### Exercise directions
The response must consist of the lines below from the one with "possess a player" through the one with "Target dies after possession", exactly as they appear and with both ends kept.

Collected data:
....

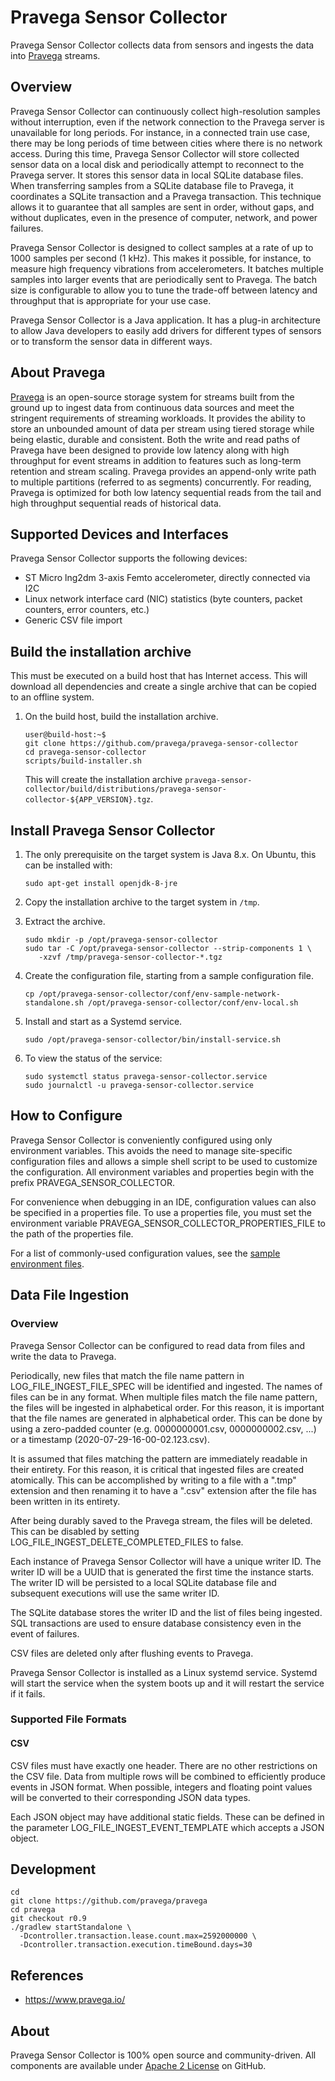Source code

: <!--
Copyright (c) Dell Inc., or its subsidiaries. All Rights Reserved.

Licensed under the Apache License, Version 2.0 (the "License");
you may not use this file except in compliance with the License.
You may obtain a copy of the License at

    http://www.apache.org/licenses/LICENSE-2.0
-->
# Pravega Sensor Collector

Pravega Sensor Collector collects data from sensors and ingests the data into
[Pravega](https://www.pravega.io/) streams.

## Overview

Pravega Sensor Collector can continuously collect high-resolution samples without interruption, 
even if the network connection to the Pravega server is unavailable for long periods.
For instance, in a connected train use case, there may be long periods of time between cities where there is no network access.
During this time, Pravega Sensor Collector will store collected sensor data on a local disk and
periodically attempt to reconnect to the Pravega server. 
It stores this sensor data in local SQLite database files. 
When transferring samples from a SQLite database file to Pravega, it coordinates a SQLite transaction and a Pravega transaction. 
This technique allows it to guarantee that all samples are sent in order, without gaps, and without duplicates, 
even in the presence of computer, network, and power failures.

Pravega Sensor Collector is designed to collect samples at a rate of up to 1000 samples per second (1 kHz). 
This makes it possible, for instance, to measure high frequency vibrations from accelerometers. 
It batches multiple samples into larger events that are periodically sent to Pravega. 
The batch size is configurable to allow you to tune the trade-off between latency and throughput that is 
appropriate for your use case. 

Pravega Sensor Collector is a Java application. 
It has a plug-in architecture to allow Java developers to easily add drivers for different types of sensors
or to transform the sensor data in different ways.

## About Pravega

[Pravega](https://www.pravega.io/) is an open-source storage system for streams built from the ground up to 
ingest data from continuous data sources and meet the stringent requirements of streaming workloads. 
It provides the ability to store an unbounded amount of data per stream using tiered storage while being elastic, 
durable and consistent. 
Both the write and read paths of Pravega have been designed to provide low latency along 
with high throughput for event streams in addition to features such as long-term retention and stream scaling. 
Pravega provides an append-only write path to multiple partitions (referred to as segments) concurrently. 
For reading, Pravega is optimized for both low latency sequential reads from the tail and high throughput 
sequential reads of historical data.

## Supported Devices and Interfaces

Pravega Sensor Collector supports the following devices:

- ST Micro lng2dm 3-axis Femto accelerometer, directly connected via I2C
- Linux network interface card (NIC) statistics (byte counters, packet counters, error counters, etc.)
- Generic CSV file import

## Build the installation archive

This must be executed on a build host that has Internet access.
This will download all dependencies and create a single archive that can be copied to an offline system.

1.  On the build host, build the installation archive.

    ```shell script   
    user@build-host:~$
    git clone https://github.com/pravega/pravega-sensor-collector
    cd pravega-sensor-collector
    scripts/build-installer.sh
    ```
    
    This will create the installation archive
    `pravega-sensor-collector/build/distributions/pravega-sensor-collector-${APP_VERSION}.tgz`.

## Install Pravega Sensor Collector

1.  The only prerequisite on the target system is Java 8.x.
    On Ubuntu, this can be installed with:
    ```shell script
    sudo apt-get install openjdk-8-jre
    ```
   
2.  Copy the installation archive to the target system in `/tmp`.

3.  Extract the archive.
    ```shell script
    sudo mkdir -p /opt/pravega-sensor-collector
    sudo tar -C /opt/pravega-sensor-collector --strip-components 1 \
       -xzvf /tmp/pravega-sensor-collector-*.tgz
    ```
   
4.  Create the configuration file, starting from a sample configuration file.
    ```shell script
    cp /opt/pravega-sensor-collector/conf/env-sample-network-standalone.sh /opt/pravega-sensor-collector/conf/env-local.sh
    ```

5.  Install and start as a Systemd service.
    ```shell script
    sudo /opt/pravega-sensor-collector/bin/install-service.sh
    ```

6.  To view the status of the service:
    ```shell script
    sudo systemctl status pravega-sensor-collector.service
    sudo journalctl -u pravega-sensor-collector.service
    ```

## How to Configure

Pravega Sensor Collector is conveniently configured using only environment variables.
This avoids the need to manage site-specific configuration files and allows a simple shell script
to be used to customize the configuration.
All environment variables and properties begin with the prefix PRAVEGA_SENSOR_COLLECTOR.

For convenience when debugging in an IDE, configuration values can also be specified in a properties file.
To use a properties file, you must set the environment variable PRAVEGA_SENSOR_COLLECTOR_PROPERTIES_FILE
to the path of the properties file.

For a list of commonly-used configuration values, see the
[sample environment files](pravega-sensor-collector/src/main/dist/conf).

## Data File Ingestion

### Overview

Pravega Sensor Collector can be configured to read data from files and write the data to Pravega.

Periodically, new files that match the file name pattern in LOG_FILE_INGEST_FILE_SPEC will be identified and ingested.
The names of files can be in any format.
When multiple files match the file name pattern, the files will be ingested in alphabetical order.
For this reason, it is important that the file names are generated in alphabetical order.
This can be done by using a zero-padded counter (e.g. 0000000001.csv, 0000000002.csv, ...)
or a timestamp (2020-07-29-16-00-02.123.csv).

It is assumed that files matching the pattern are immediately readable in their entirety.
For this reason, it is critical that ingested files are created atomically.
This can be accomplished by writing to a file with a ".tmp" extension and then renaming it
to have a ".csv" extension after the file has been written in its entirety.

After being durably saved to the Pravega stream, the files will be deleted.
This can be disabled by setting LOG_FILE_INGEST_DELETE_COMPLETED_FILES to false.

Each instance of Pravega Sensor Collector will have a unique writer ID.
The writer ID will be a UUID that is generated the first time the instance starts. 
The writer ID will be persisted to a local SQLite database file and subsequent executions will use the same writer ID. 

The SQLite database stores the writer ID and the list of files being ingested. 
SQL transactions are used to ensure database consistency even in the event of failures.

CSV files are deleted only after flushing events to Pravega.

Pravega Sensor Collector is installed as a Linux systemd service. 
Systemd will start the service when the system boots up and it will restart the service if it fails.

### Supported File Formats

#### CSV

CSV files must have exactly one header. There are no other restrictions on the CSV file.
Data from multiple rows will be combined to efficiently produce events in JSON format.
When possible, integers and floating point values will be converted to their corresponding JSON data types.

Each JSON object may have additional static fields.
These can be defined in the parameter LOG_FILE_INGEST_EVENT_TEMPLATE which accepts a JSON object.

## Development

```shell
cd
git clone https://github.com/pravega/pravega
cd pravega
git checkout r0.9
./gradlew startStandalone \
  -Dcontroller.transaction.lease.count.max=2592000000 \
  -Dcontroller.transaction.execution.timeBound.days=30
```

## References

- https://www.pravega.io/

## About

Pravega Sensor Collector is 100% open source and community-driven. All components are available
under [Apache 2 License](https://www.apache.org/licenses/LICENSE-2.0.html) on GitHub.
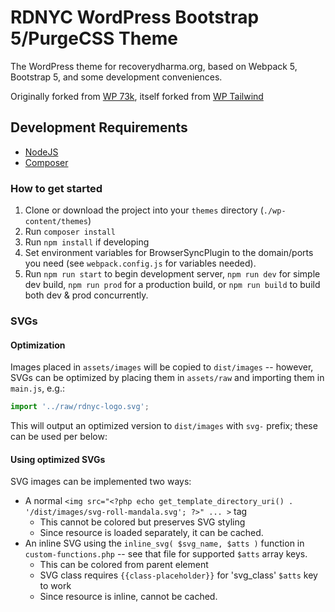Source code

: # RDNYC WordPress Bootstrap 5/PurgeCSS Theme
The WordPress theme for recoverydharma.org, based on Webpack 5, Bootstrap 5, and some development conveniences.

Originally forked from [WP 73k](https://github.com/apiontek/wp-73k/), itself forked from [WP Tailwind](https://github.com/cjkoepke/wp-tailwind)

## Development Requirements
- [NodeJS](https://nodejs.org)
- [Composer](https://getcomposer.org)

### How to get started

1. Clone or download the project into your `themes` directory (`./wp-content/themes`)
2. Run `composer install`
3. Run `npm install` if developing
4. Set environment variables for BrowserSyncPlugin to the domain/ports you need (see `webpack.config.js` for variables needed).
5. Run `npm run start` to begin development server, `npm run dev` for simple dev build, `npm run prod` for a production build, or `npm run build` to build both dev & prod concurrently.

### SVGs

#### Optimization

Images placed in `assets/images` will be copied to `dist/images` -- however, SVGs can be optimized by placing them in `assets/raw` and importing them in `main.js`, e.g.:

```js
import '../raw/rdnyc-logo.svg';
```
This will output an optimized version to `dist/images` with `svg-` prefix; these can be used per below:

#### Using optimized SVGs

SVG images can be implemented two ways:

- A normal `<img src="<?php echo get_template_directory_uri() . '/dist/images/svg-roll-mandala.svg'; ?>" ... >` tag
  - This cannot be colored but preserves SVG styling
  - Since resource is loaded separately, it can be cached.
- An inline SVG using the `inline_svg( $svg_name, $atts )` function in `custom-functions.php` -- see that file for supported `$atts` array keys.
  - This can be colored from parent element
  - SVG class requires `{{class-placeholder}}` for 'svg_class' `$atts` key to work
  - Since resource is inline, cannot be cached.
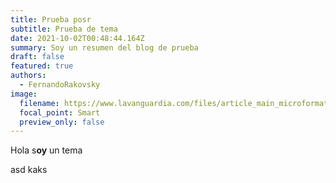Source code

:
 ```yaml
---
title: Prueba posr
subtitle: Prueba de tema
date: 2021-10-02T00:48:44.164Z
summary: Soy un resumen del blog de prueba
draft: false
featured: true
authors:
  - FernandoRakovsky
image:
  filename: https://www.lavanguardia.com/files/article_main_microformat/uploads/2017/04/05/5fa3c87fd961d.jpeg
  focal_point: Smart
  preview_only: false
---
```

Hola s**oy** un tema

asd kaks
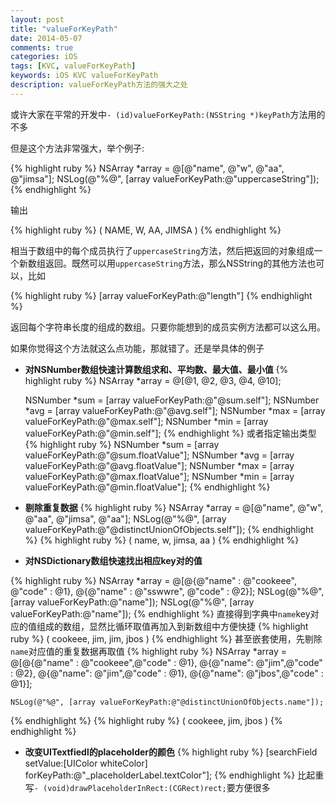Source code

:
 ```yaml
---
layout: post
title: "valueForKeyPath"
date: 2014-05-07
comments: true
categories: iOS
tags: [KVC, valueForKeyPath]
keywords: iOS KVC valueForKeyPath
description: valueForKeyPath方法的强大之处
---
```

或许大家在平常的开发中`- (id)valueForKeyPath:(NSString *)keyPath`方法用的不多

但是这个方法非常强大，举个例子:

{% highlight ruby %}
NSArray *array = @[@"name", @"w", @"aa", @"jimsa"];
NSLog(@"%@", [array valueForKeyPath:@"uppercaseString"]);
{% endhighlight %}

输出

{% highlight ruby %}
(
    NAME,
    W,
    AA,
    JIMSA
)
{% endhighlight %}

相当于数组中的每个成员执行了`uppercaseString`方法，然后把返回的对象组成一个新数组返回。既然可以用`uppercaseString`方法，那么NSString的其他方法也可以，比如

{% highlight ruby %}
[array valueForKeyPath:@"length"]
{% endhighlight %}

返回每个字符串长度的组成的数组。只要你能想到的成员实例方法都可以这么用。

如果你觉得这个方法就这么点功能，那就错了。还是举具体的例子

- __对NSNumber数组快速计算数组求和、平均数、最大值、最小值__
{% highlight ruby %}
	NSArray *array = @[@1, @2, @3, @4, @10];
    
    NSNumber *sum = [array valueForKeyPath:@"@sum.self"];
    NSNumber *avg = [array valueForKeyPath:@"@avg.self"];
    NSNumber *max = [array valueForKeyPath:@"@max.self"];
    NSNumber *min = [array valueForKeyPath:@"@min.self"];
{% endhighlight %}
或者指定输出类型
{% highlight ruby %}
	NSNumber *sum = [array valueForKeyPath:@"@sum.floatValue"];
    NSNumber *avg = [array valueForKeyPath:@"@avg.floatValue"];
    NSNumber *max = [array valueForKeyPath:@"@max.floatValue"];
    NSNumber *min = [array valueForKeyPath:@"@min.floatValue"];
{% endhighlight %}

* __剔除重复数据__
{% highlight ruby %}
    NSArray *array = @[@"name", @"w", @"aa", @"jimsa", @"aa"];
    NSLog(@"%@", [array valueForKeyPath:@"@distinctUnionOfObjects.self"]);
{% endhighlight %}
{% highlight ruby %}
(
    name,
    w,
    jimsa,
    aa
)
{% endhighlight %}


* __对NSDictionary数组快速找出相应key对的值__

{% highlight ruby %}
 NSArray *array = @[@{@"name" : @"cookeee",
                         @"code" : @1},
                       @{@"name" : @"sswwre",
                         @"code" : @2}];
    NSLog(@"%@", [array valueForKeyPath:@"name"]);
NSLog(@"%@", [array valueForKeyPath:@"name"]);
{% endhighlight %}
直接得到字典中`name`key对应的值组成的数组，显然比循环取值再加入到新数组中方便快捷
{% highlight ruby %}
(
    cookeee,
    jim,
    jim,
    jbos
)
{% endhighlight %}
甚至嵌套使用，先剔除`name`对应值的重复数据再取值
{% highlight ruby %}
 NSArray *array = @[@{@"name" : @"cookeee",@"code" : @1},
                           @{@"name": @"jim",@"code" : @2},
                           @{@"name": @"jim",@"code" : @1},
                           @{@"name": @"jbos",@"code" : @1}];

    NSLog(@"%@", [array valueForKeyPath:@"@distinctUnionOfObjects.name"]);
{% endhighlight %}
{% highlight ruby %}
(
    cookeee,
    jim,
    jbos
)
{% endhighlight %}

* __改变UITextfiedl的placeholder的颜色__
{% highlight ruby %}
    [searchField setValue:[UIColor whiteColor] forKeyPath:@"_placeholderLabel.textColor"];
{% endhighlight %}
比起重写`- (void)drawPlaceholderInRect:(CGRect)rect;`要方便很多

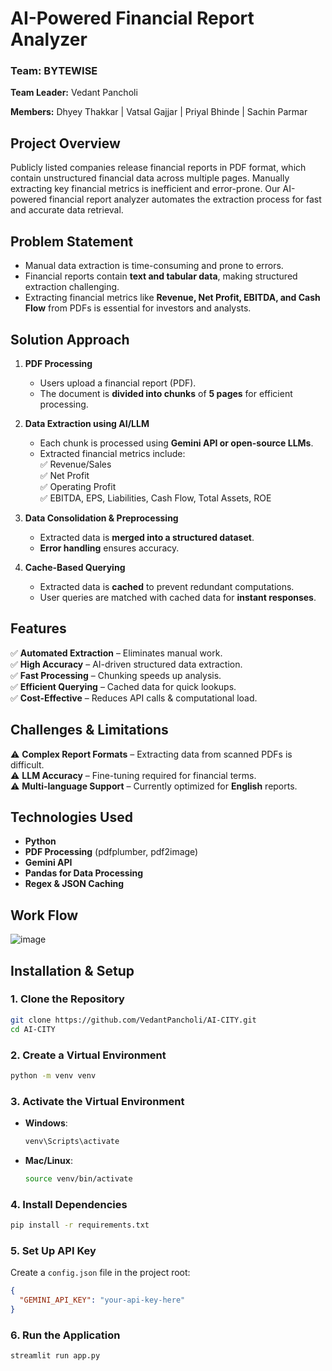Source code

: 
# **AI-Powered Financial Report Analyzer**  

### **Team: BYTEWISE**  
**Team Leader:** Vedant Pancholi

**Members:** Dhyey Thakkar | Vatsal Gajjar | Priyal Bhinde | Sachin Parmar  

## **Project Overview**  
Publicly listed companies release financial reports in PDF format, which contain unstructured financial data across multiple pages. Manually extracting key financial metrics is inefficient and error-prone. Our AI-powered financial report analyzer automates the extraction process for fast and accurate data retrieval.  

## **Problem Statement**  
- Manual data extraction is time-consuming and prone to errors.  
- Financial reports contain **text and tabular data**, making structured extraction challenging.  
- Extracting financial metrics like **Revenue, Net Profit, EBITDA, and Cash Flow** from PDFs is essential for investors and analysts.  

## **Solution Approach**  
1. **PDF Processing**  
   - Users upload a financial report (PDF).  
   - The document is **divided into chunks** of **5 pages** for efficient processing.  

2. **Data Extraction using AI/LLM**  
   - Each chunk is processed using **Gemini API or open-source LLMs**.  
   - Extracted financial metrics include:  
     ✅ Revenue/Sales  
     ✅ Net Profit  
     ✅ Operating Profit  
     ✅ EBITDA, EPS, Liabilities, Cash Flow, Total Assets, ROE  

3. **Data Consolidation & Preprocessing**  
   - Extracted data is **merged into a structured dataset**.  
   - **Error handling** ensures accuracy.  

4. **Cache-Based Querying**  
   - Extracted data is **cached** to prevent redundant computations.  
   - User queries are matched with cached data for **instant responses**.  

## **Features**  
✅ **Automated Extraction** – Eliminates manual work.  
✅ **High Accuracy** – AI-driven structured data extraction.  
✅ **Fast Processing** – Chunking speeds up analysis.  
✅ **Efficient Querying** – Cached data for quick lookups.  
✅ **Cost-Effective** – Reduces API calls & computational load.  

## **Challenges & Limitations**  
⚠ **Complex Report Formats** – Extracting data from scanned PDFs is difficult.  
⚠ **LLM Accuracy** – Fine-tuning required for financial terms.  
⚠ **Multi-language Support** – Currently optimized for **English** reports.  

## **Technologies Used**  
- **Python**  
- **PDF Processing** (pdfplumber, pdf2image)  
- **Gemini API**  
- **Pandas for Data Processing**  
- **Regex & JSON Caching**

## **Work Flow** 

![image](https://github.com/user-attachments/assets/80e6c747-9cb0-4366-b7d7-88d8732a3e97)


## **Installation & Setup**  

### **1. Clone the Repository**  
```bash
git clone https://github.com/VedantPancholi/AI-CITY.git
cd AI-CITY
```

### **2. Create a Virtual Environment**  
```bash
python -m venv venv
```

### **3. Activate the Virtual Environment**  
- **Windows**:  
  ```bash
  venv\Scripts\activate
  ```
- **Mac/Linux**:  
  ```bash
  source venv/bin/activate
  ```

### **4. Install Dependencies**  
```bash
pip install -r requirements.txt
```

### **5. Set Up API Key**  
Create a `config.json` file in the project root:  
```json
{
  "GEMINI_API_KEY": "your-api-key-here"
}
```



### **6. Run the Application**  
```bash
streamlit run app.py
```
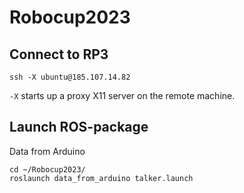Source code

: # Robocup2023

## Connect to RP3
```
ssh -X ubuntu@185.107.14.82
```
```-X``` starts up a proxy X11 server on the remote machine.

## Launch ROS-package

Data from Arduino
```
cd ~/Robocup2023/
roslaunch data_from_arduino talker.launch
```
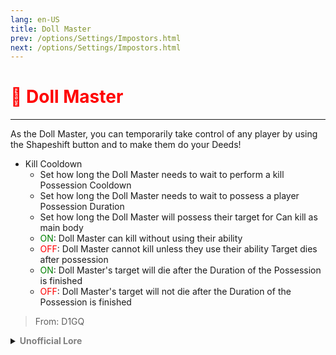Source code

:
 ```yaml
---
lang: en-US
title: Doll Master
prev: /options/Settings/Impostors.html
next: /options/Settings/Impostors.html
---
```


# <font color=red>🎎 <b>Doll Master</b></font> <Badge text="Experimental" type="tip" vertical="middle"/>
---

As the Doll Master, you can temporarily take control of any player by using the Shapeshift button and to make them do your Deeds!

* Kill Cooldown
  * Set how long the Doll Master needs to wait to perform a kill
Possession Cooldown
  * Set how long the Doll Master needs to wait to possess a player
Possession Duration
  * Set how long the Doll Master will possess their target for
Can kill as main body
  * <font color=green>ON</font>: Doll Master can kill without using their ability
  * <font color=red>OFF</font>: Doll Master cannot kill unless they use their ability
Target dies after possession
  * <font color=green>ON</font>: Doll Master's target will die after the Duration of the Possession is finished
  * <font color=red>OFF</font>: Doll Master's target will not die after the Duration of the Possession is finished

> From: D1GQ

<details>
<summary><b><font color=gray>Unofficial Lore</font></b></summary>

Now the Dollmaster was quite the cook.. To be honest And he worked Godly fast He could make meals for a whole Crew in Minutes... One day the Dollmaster became Mad with himself... While cutting down a pufferfish the Dollmaster accidentally poisoned and killed a crewmate... This cant be.. He was great but blood? That of a Crewmate? He had never seen that before.. He was shaken but like any Other crew.. After killing the Dollmaster became... An Impostor (Duh Duh Duuuuuh on Drums in the background) Now... What about his ability? Butcher? Taken Chronomancer? Taken Poisoner? Taken What if he put something in the crewmates drink that could make then easy to be controlled remotely and easily be used to kill others the crewmates would act like puppets or more specifically dolls... That could work! That could work!! And it did... But it backfired.. One of the crew reported while the Dollmaster was controlling one of the crew and due to him controlling the whole crew saw the strings and the Dollmaster... Oops.. Dollmaster was ejected RIP Even the best ideas have cons... Even the best ones  The.. The End
> Submitted by: champofchamps78
</details>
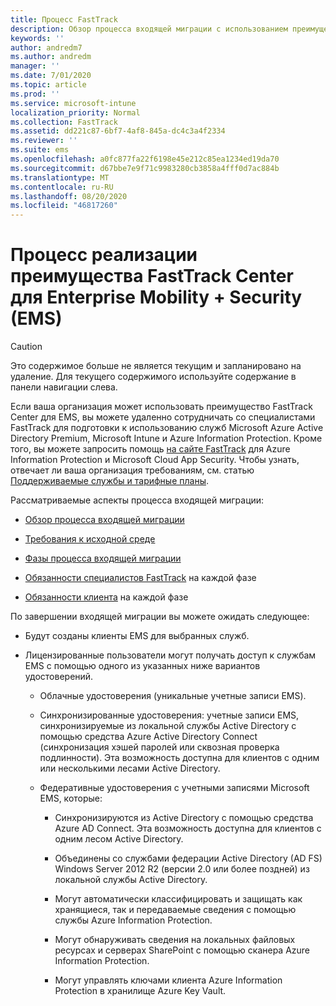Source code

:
 ```yaml
---
title: Процесс FastTrack
description: Обзор процесса входящей миграции с использованием преимущества FastTrack Center
keywords: ''
author: andredm7
ms.author: andredm
manager: ''
ms.date: 7/01/2020
ms.topic: article
ms.prod: ''
ms.service: microsoft-intune
localization_priority: Normal
ms.collection: FastTrack
ms.assetid: dd221c87-6bf7-4af8-845a-dc4c3a4f2334
ms.reviewer: ''
ms.suite: ems
ms.openlocfilehash: a0fc877fa22f6198e45e212c85ea1234ed19da70
ms.sourcegitcommit: d67bbe7e9f71c9983280cb3858a4fff0d7ac884b
ms.translationtype: MT
ms.contentlocale: ru-RU
ms.lasthandoff: 08/20/2020
ms.locfileid: "46817260"
---
```

# <a name="fasttrack-center-benefit-process-for-enterprise-mobility--security-ems"></a>Процесс реализации преимущества FastTrack Center для Enterprise Mobility + Security (EMS)

> [!CAUTION]
> Это содержимое больше не является текущим и запланировано на удаление. Для текущего содержимого используйте содержание в панели навигации слева.

Если ваша организация может использовать преимущество FastTrack Center для EMS, вы можете удаленно сотрудничать со специалистами FastTrack для подготовки к использованию служб Microsoft Azure Active Directory Premium, Microsoft Intune и Azure Information Protection. Кроме того, вы можете запросить помощь [на сайте FastTrack](https://www.microsoft.com/fasttrack/microsoft-365/ems) для Azure Information Protection и Microsoft Cloud App Security. Чтобы узнать, отвечает ли ваша организация требованиям, см. статью [Поддерживаемые службы и тарифные планы](M365-eligible-services-and-plans.md).


Рассматриваемые аспекты процесса входящей миграции:

-   [Обзор процесса входящей миграции](EMS-fasttrack-benefit-overview.md)

-   [Требования к исходной среде](EMS-source-environment-expectations.md)

-   [Фазы процесса входящей миграции](EMS-onboarding-phases.md)

-   [Обязанности специалистов FastTrack](EMS-fasttrack-responsibilities.md) на каждой фазе

-   [Обязанности клиента](EMS-your-responsibilities.md) на каждой фазе

По завершении входящей миграции вы можете ожидать следующее:

-   Будут созданы клиенты EMS для выбранных служб.

-   Лицензированные пользователи могут получать доступ к службам EMS с помощью одного из указанных ниже вариантов удостоверений.

    -   Облачные удостоверения (уникальные учетные записи EMS).

    -   Синхронизированные удостоверения: учетные записи EMS, синхронизируемые из локальной службы Active Directory с помощью средства Azure Active Directory Connect (синхронизация хэшей паролей или сквозная проверка подлинности). Эта возможность доступна для клиентов с одним или несколькими лесами Active Directory.

    -   Федеративные удостоверения с учетными записями Microsoft EMS, которые:

        -   Синхронизируются из Active Directory с помощью средства Azure AD Connect. Эта возможность доступна для клиентов с одним лесом Active Directory.

        -   Объединены со службами федерации Active Directory (AD FS) Windows Server 2012 R2 (версии 2.0 или более поздней) из локальной службы Active Directory.

        -   Могут автоматически классифицировать и защищать как хранящиеся, так и передаваемые сведения с помощью службы Azure Information Protection. 

        -   Могут обнаруживать сведения на локальных файловых ресурсах и серверах SharePoint с помощью сканера Azure Information Protection. 

        -   Могут управлять ключами клиента Azure Information Protection в хранилище Azure Key Vault.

....

### Solution to this task
  * Set how long the Doll Master needs to wait to possess a player
Possession Duration
  * Set how long the Doll Master will possess their target for
Can kill as main body
  * <font color=green>ON</font>: Doll Master can kill without using their ability
  * <font color=red>OFF</font>: Doll Master cannot kill unless they use their ability
Target dies after possession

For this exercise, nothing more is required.